(Directions) An exact copy of every entry is needed, with the images left out.

(Document images with source code)
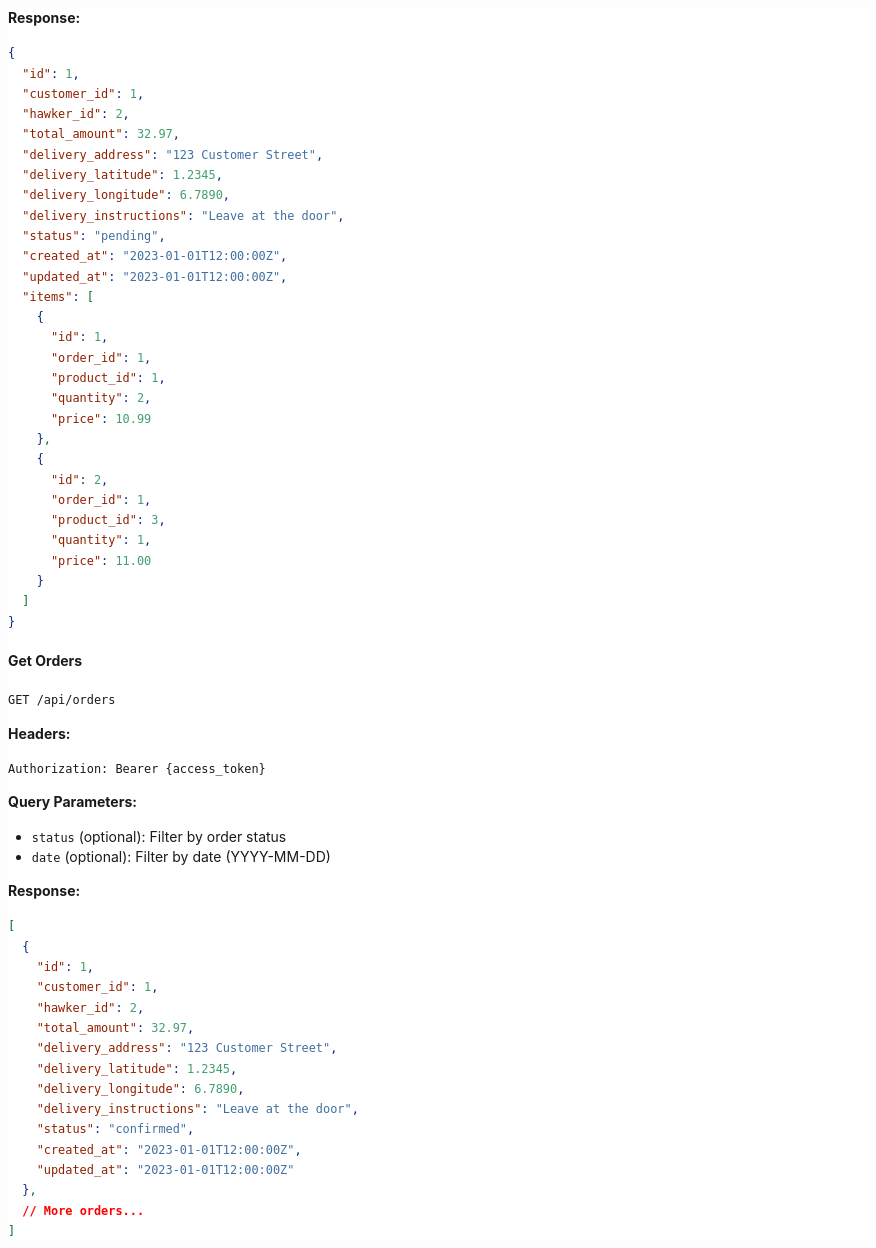 **Response:**
```json
{
  "id": 1,
  "customer_id": 1,
  "hawker_id": 2,
  "total_amount": 32.97,
  "delivery_address": "123 Customer Street",
  "delivery_latitude": 1.2345,
  "delivery_longitude": 6.7890,
  "delivery_instructions": "Leave at the door",
  "status": "pending",
  "created_at": "2023-01-01T12:00:00Z",
  "updated_at": "2023-01-01T12:00:00Z",
  "items": [
    {
      "id": 1,
      "order_id": 1,
      "product_id": 1,
      "quantity": 2,
      "price": 10.99
    },
    {
      "id": 2,
      "order_id": 1,
      "product_id": 3,
      "quantity": 1,
      "price": 11.00
    }
  ]
}
```

#### Get Orders

```
GET /api/orders
```

**Headers:**
```
Authorization: Bearer {access_token}
```

**Query Parameters:**
- `status` (optional): Filter by order status
- `date` (optional): Filter by date (YYYY-MM-DD)

**Response:**
```json
[
  {
    "id": 1,
    "customer_id": 1,
    "hawker_id": 2,
    "total_amount": 32.97,
    "delivery_address": "123 Customer Street",
    "delivery_latitude": 1.2345,
    "delivery_longitude": 6.7890,
    "delivery_instructions": "Leave at the door",
    "status": "confirmed",
    "created_at": "2023-01-01T12:00:00Z",
    "updated_at": "2023-01-01T12:00:00Z"
  },
  // More orders...
]
```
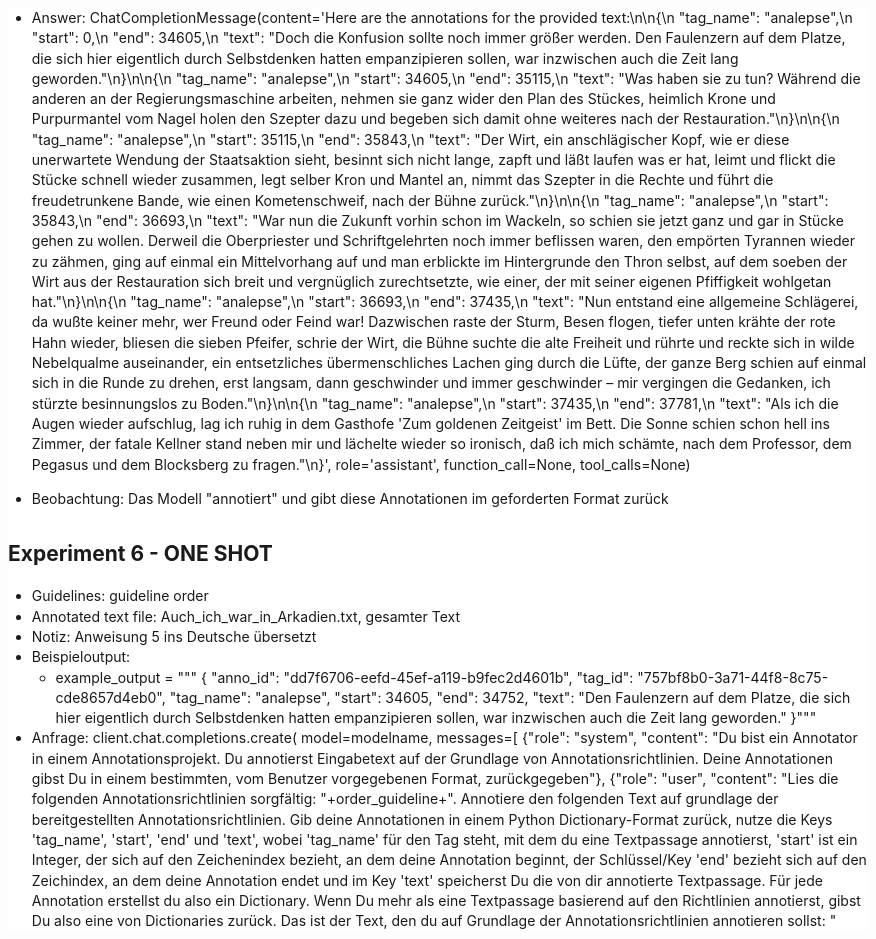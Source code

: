 - Answer: ChatCompletionMessage(content='Here are the annotations for the provided text:\n\n{\n    "tag_name": "analepse",\n    "start": 0,\n    "end": 34605,\n    "text": "Doch die Konfusion sollte noch immer größer werden. Den Faulenzern auf dem Platze, die sich hier eigentlich durch Selbstdenken hatten empanzipieren sollen, war inzwischen auch die Zeit lang geworden."\n}\n\n{\n    "tag_name": "analepse",\n    "start": 34605,\n    "end": 35115,\n    "text": "Was haben sie zu tun? Während die anderen an der Regierungsmaschine arbeiten, nehmen sie ganz wider den Plan des Stückes, heimlich Krone und Purpurmantel vom Nagel holen den Szepter dazu und begeben sich damit ohne weiteres nach der Restauration."\n}\n\n{\n    "tag_name": "analepse",\n    "start": 35115,\n    "end": 35843,\n    "text": "Der Wirt, ein anschlägischer Kopf, wie er diese unerwartete Wendung der Staatsaktion sieht, besinnt sich nicht lange, zapft und läßt laufen was er hat, leimt und flickt die Stücke schnell wieder zusammen, legt selber Kron und Mantel an, nimmt das Szepter in die Rechte und führt die freudetrunkene Bande, wie einen Kometenschweif, nach der Bühne zurück."\n}\n\n{\n    "tag_name": "analepse",\n    "start": 35843,\n    "end": 36693,\n    "text": "War nun die Zukunft vorhin schon im Wackeln, so schien sie jetzt ganz und gar in Stücke gehen zu wollen. Derweil die Oberpriester und Schriftgelehrten noch immer beflissen waren, den empörten Tyrannen wieder zu zähmen, ging auf einmal ein Mittelvorhang auf und man erblickte im Hintergrunde den Thron selbst, auf dem soeben der Wirt aus der Restauration sich breit und vergnüglich zurechtsetzte, wie einer, der mit seiner eigenen Pfiffigkeit wohlgetan hat."\n}\n\n{\n    "tag_name": "analepse",\n    "start": 36693,\n    "end": 37435,\n    "text": "Nun entstand eine allgemeine Schlägerei, da wußte keiner mehr, wer Freund oder Feind war! Dazwischen raste der Sturm, Besen flogen, tiefer unten krähte der rote Hahn wieder, bliesen die sieben Pfeifer, schrie der Wirt, die Bühne suchte die alte Freiheit und rührte und reckte sich in wilde Nebelqualme auseinander, ein entsetzliches übermenschliches Lachen ging durch die Lüfte, der ganze Berg schien auf einmal sich in die Runde zu drehen, erst langsam, dann geschwinder und immer geschwinder – mir vergingen die Gedanken, ich stürzte besinnungslos zu Boden."\n}\n\n{\n    "tag_name": "analepse",\n    "start": 37435,\n    "end": 37781,\n    "text": "Als ich die Augen wieder aufschlug, lag ich ruhig in dem Gasthofe \'Zum goldenen Zeitgeist\' im Bett. Die Sonne schien schon hell ins Zimmer, der fatale Kellner stand neben mir und lächelte wieder so ironisch, daß ich mich schämte, nach dem Professor, dem Pegasus und dem Blocksberg zu fragen."\n}', role='assistant', function_call=None, tool_calls=None)

- Beobachtung: Das Modell "annotiert" und gibt diese Annotationen im geforderten Format zurück


## Experiment 6 - ONE SHOT
- Guidelines: guideline order
- Annotated text file: Auch_ich_war_in_Arkadien.txt, gesamter Text
- Notiz: Anweisung 5 ins Deutsche übersetzt
- Beispieloutput: 
  - example_output = """ {
    "anno_id": "dd7f6706-eefd-45ef-a119-b9fec2d4601b",
    "tag_id": "757bf8b0-3a71-44f8-8c75-cde8657d4eb0",
    "tag_name": "analepse",
    "start": 34605,
    "end": 34752,
    "text": "Den Faulenzern auf dem Platze, die sich hier eigentlich durch Selbstdenken hatten empanzipieren sollen, war inzwischen auch die Zeit lang geworden."
  }"""
- Anfrage: client.chat.completions.create(
  model=modelname,
  messages=[
    {"role": "system", "content": "Du bist ein Annotator in einem Annotationsprojekt. Du annotierst Eingabetext auf der Grundlage von Annotationsrichtlinien. Deine Annotationen gibst Du in einem bestimmten, vom Benutzer vorgegebenen Format, zurückgegeben"},
    {"role": "user", "content": "Lies die folgenden Annotationsrichtlinien sorgfältig: "+order_guideline+". Annotiere den folgenden Text auf grundlage der bereitgestellten Annotationsrichtlinien. Gib deine Annotationen in einem Python Dictionary-Format zurück, nutze die Keys 'tag_name', 'start', 'end' und 'text', wobei 'tag_name' für den Tag steht, mit dem du eine Textpassage annotierst, 'start' ist ein Integer, der sich auf den Zeichenindex bezieht, an dem deine Annotation beginnt, der Schlüssel/Key 'end' bezieht sich auf den Zeichindex, an dem deine Annotation endet und im Key 'text' speicherst Du die von dir annotierte Textpassage. Für jede Annotation erstellst du also ein Dictionary. Wenn Du mehr als eine Textpassage basierend auf den Richtlinien annotierst, gibst Du also eine von Dictionaries zurück. Das ist der Text, den du auf Grundlage der Annotationsrichtlinien annotieren sollst: "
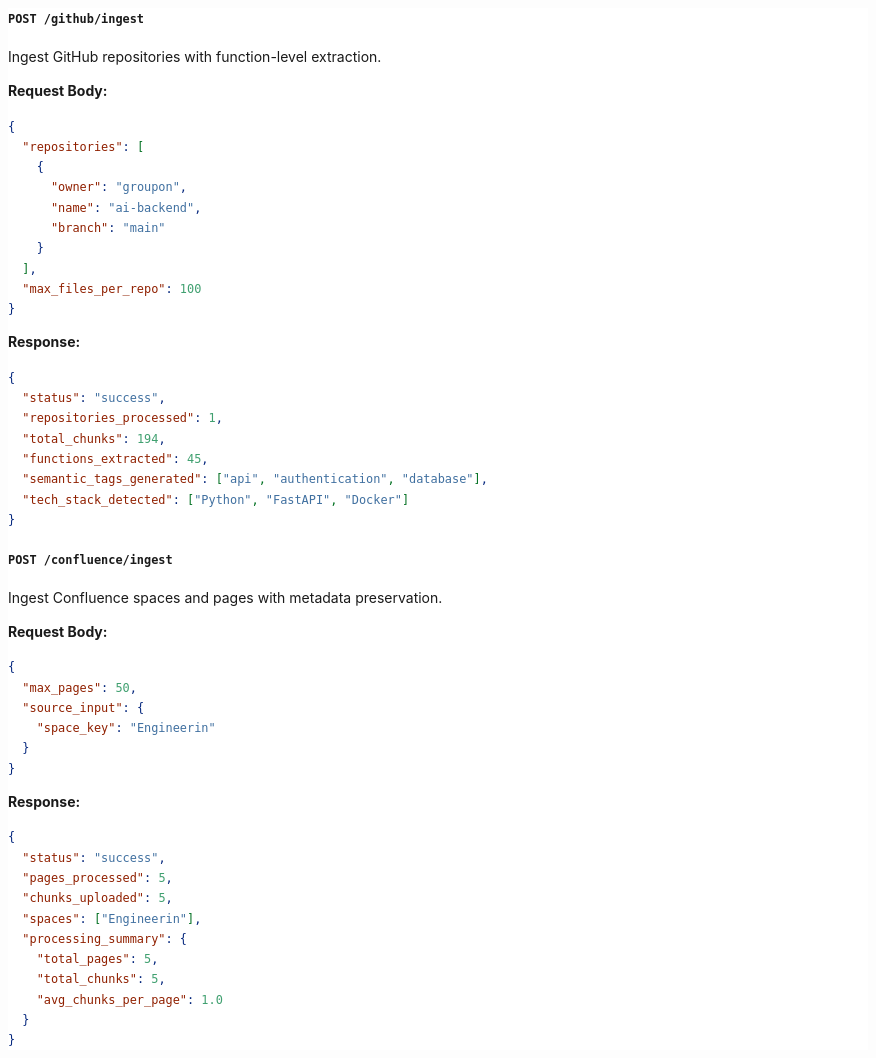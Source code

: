 #### `POST /github/ingest`
Ingest GitHub repositories with function-level extraction.

**Request Body:**
```json
{
  "repositories": [
    {
      "owner": "groupon",
      "name": "ai-backend",
      "branch": "main"
    }
  ],
  "max_files_per_repo": 100
}
```

**Response:**
```json
{
  "status": "success",
  "repositories_processed": 1,
  "total_chunks": 194,
  "functions_extracted": 45,
  "semantic_tags_generated": ["api", "authentication", "database"],
  "tech_stack_detected": ["Python", "FastAPI", "Docker"]
}
```

#### `POST /confluence/ingest`
Ingest Confluence spaces and pages with metadata preservation.

**Request Body:**
```json
{
  "max_pages": 50,
  "source_input": {
    "space_key": "Engineerin"
  }
}
```

**Response:**
```json
{
  "status": "success",
  "pages_processed": 5,
  "chunks_uploaded": 5,
  "spaces": ["Engineerin"],
  "processing_summary": {
    "total_pages": 5,
    "total_chunks": 5,
    "avg_chunks_per_page": 1.0
  }
}
```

(Exercise answer)
 **Response:**
```json
{
  "id": 1,
  "customer_id": 1,
  "hawker_id": 2,
  "total_amount": 32.97,
  "delivery_address": "123 Customer Street",
  "delivery_latitude": 1.2345,
  "delivery_longitude": 6.7890,
  "delivery_instructions": "Leave at the door",
  "status": "pending",
  "created_at": "2023-01-01T12:00:00Z",
  "updated_at": "2023-01-01T12:00:00Z",
  "items": [
    {
      "id": 1,
      "order_id": 1,
      "product_id": 1,
      "quantity": 2,
      "price": 10.99
    },
    {
      "id": 2,
      "order_id": 1,
      "product_id": 3,
      "quantity": 1,
      "price": 11.00
    }
  ]
}
```

#### Get Orders

```
GET /api/orders
```

**Headers:**
```
Authorization: Bearer {access_token}
```

**Query Parameters:**
- `status` (optional): Filter by order status
- `date` (optional): Filter by date (YYYY-MM-DD)

**Response:**
```json
[
  {
    "id": 1,
    "customer_id": 1,
    "hawker_id": 2,
    "total_amount": 32.97,
    "delivery_address": "123 Customer Street",
    "delivery_latitude": 1.2345,
    "delivery_longitude": 6.7890,
    "delivery_instructions": "Leave at the door",
    "status": "confirmed",
    "created_at": "2023-01-01T12:00:00Z",
    "updated_at": "2023-01-01T12:00:00Z"
  },
  // More orders...
]
```
Source code

: - Answer: ChatCompletionMessage(content='Here are the annotations for the provided text:\n\n{\n    "tag_name": "analepse",\n    "start": 0,\n    "end": 34605,\n    "text": "Doch die Konfusion sollte noch immer größer werden. Den Faulenzern auf dem Platze, die sich hier eigentlich durch Selbstdenken hatten empanzipieren sollen, war inzwischen auch die Zeit lang geworden."\n}\n\n{\n    "tag_name": "analepse",\n    "start": 34605,\n    "end": 35115,\n    "text": "Was haben sie zu tun? Während die anderen an der Regierungsmaschine arbeiten, nehmen sie ganz wider den Plan des Stückes, heimlich Krone und Purpurmantel vom Nagel holen den Szepter dazu und begeben sich damit ohne weiteres nach der Restauration."\n}\n\n{\n    "tag_name": "analepse",\n    "start": 35115,\n    "end": 35843,\n    "text": "Der Wirt, ein anschlägischer Kopf, wie er diese unerwartete Wendung der Staatsaktion sieht, besinnt sich nicht lange, zapft und läßt laufen was er hat, leimt und flickt die Stücke schnell wieder zusammen, legt selber Kron und Mantel an, nimmt das Szepter in die Rechte und führt die freudetrunkene Bande, wie einen Kometenschweif, nach der Bühne zurück."\n}\n\n{\n    "tag_name": "analepse",\n    "start": 35843,\n    "end": 36693,\n    "text": "War nun die Zukunft vorhin schon im Wackeln, so schien sie jetzt ganz und gar in Stücke gehen zu wollen. Derweil die Oberpriester und Schriftgelehrten noch immer beflissen waren, den empörten Tyrannen wieder zu zähmen, ging auf einmal ein Mittelvorhang auf und man erblickte im Hintergrunde den Thron selbst, auf dem soeben der Wirt aus der Restauration sich breit und vergnüglich zurechtsetzte, wie einer, der mit seiner eigenen Pfiffigkeit wohlgetan hat."\n}\n\n{\n    "tag_name": "analepse",\n    "start": 36693,\n    "end": 37435,\n    "text": "Nun entstand eine allgemeine Schlägerei, da wußte keiner mehr, wer Freund oder Feind war! Dazwischen raste der Sturm, Besen flogen, tiefer unten krähte der rote Hahn wieder, bliesen die sieben Pfeifer, schrie der Wirt, die Bühne suchte die alte Freiheit und rührte und reckte sich in wilde Nebelqualme auseinander, ein entsetzliches übermenschliches Lachen ging durch die Lüfte, der ganze Berg schien auf einmal sich in die Runde zu drehen, erst langsam, dann geschwinder und immer geschwinder – mir vergingen die Gedanken, ich stürzte besinnungslos zu Boden."\n}\n\n{\n    "tag_name": "analepse",\n    "start": 37435,\n    "end": 37781,\n    "text": "Als ich die Augen wieder aufschlug, lag ich ruhig in dem Gasthofe \'Zum goldenen Zeitgeist\' im Bett. Die Sonne schien schon hell ins Zimmer, der fatale Kellner stand neben mir und lächelte wieder so ironisch, daß ich mich schämte, nach dem Professor, dem Pegasus und dem Blocksberg zu fragen."\n}', role='assistant', function_call=None, tool_calls=None)

- Beobachtung: Das Modell "annotiert" und gibt diese Annotationen im geforderten Format zurück


## Experiment 6 - ONE SHOT
- Guidelines: guideline order
- Annotated text file: Auch_ich_war_in_Arkadien.txt, gesamter Text
- Notiz: Anweisung 5 ins Deutsche übersetzt
- Beispieloutput: 
  - example_output = """ {
    "anno_id": "dd7f6706-eefd-45ef-a119-b9fec2d4601b",
    "tag_id": "757bf8b0-3a71-44f8-8c75-cde8657d4eb0",
    "tag_name": "analepse",
    "start": 34605,
    "end": 34752,
    "text": "Den Faulenzern auf dem Platze, die sich hier eigentlich durch Selbstdenken hatten empanzipieren sollen, war inzwischen auch die Zeit lang geworden."
  }"""
- Anfrage: client.chat.completions.create(
  model=modelname,
  messages=[
    {"role": "system", "content": "Du bist ein Annotator in einem Annotationsprojekt. Du annotierst Eingabetext auf der Grundlage von Annotationsrichtlinien. Deine Annotationen gibst Du in einem bestimmten, vom Benutzer vorgegebenen Format, zurückgegeben"},
    {"role": "user", "content": "Lies die folgenden Annotationsrichtlinien sorgfältig: "+order_guideline+". Annotiere den folgenden Text auf grundlage der bereitgestellten Annotationsrichtlinien. Gib deine Annotationen in einem Python Dictionary-Format zurück, nutze die Keys 'tag_name', 'start', 'end' und 'text', wobei 'tag_name' für den Tag steht, mit dem du eine Textpassage annotierst, 'start' ist ein Integer, der sich auf den Zeichenindex bezieht, an dem deine Annotation beginnt, der Schlüssel/Key 'end' bezieht sich auf den Zeichindex, an dem deine Annotation endet und im Key 'text' speicherst Du die von dir annotierte Textpassage. Für jede Annotation erstellst du also ein Dictionary. Wenn Du mehr als eine Textpassage basierend auf den Richtlinien annotierst, gibst Du also eine von Dictionaries zurück. Das ist der Text, den du auf Grundlage der Annotationsrichtlinien annotieren sollst: "
Source code

: #### `POST /github/ingest`
Ingest GitHub repositories with function-level extraction.

**Request Body:**
```json
{
  "repositories": [
    {
      "owner": "groupon",
      "name": "ai-backend",
      "branch": "main"
    }
  ],
  "max_files_per_repo": 100
}
```

**Response:**
```json
{
  "status": "success",
  "repositories_processed": 1,
  "total_chunks": 194,
  "functions_extracted": 45,
  "semantic_tags_generated": ["api", "authentication", "database"],
  "tech_stack_detected": ["Python", "FastAPI", "Docker"]
}
```

#### `POST /confluence/ingest`
Ingest Confluence spaces and pages with metadata preservation.

**Request Body:**
```json
{
  "max_pages": 50,
  "source_input": {
    "space_key": "Engineerin"
  }
}
```

**Response:**
```json
{
  "status": "success",
  "pages_processed": 5,
  "chunks_uploaded": 5,
  "spaces": ["Engineerin"],
  "processing_summary": {
    "total_pages": 5,
    "total_chunks": 5,
    "avg_chunks_per_page": 1.0
  }
}
```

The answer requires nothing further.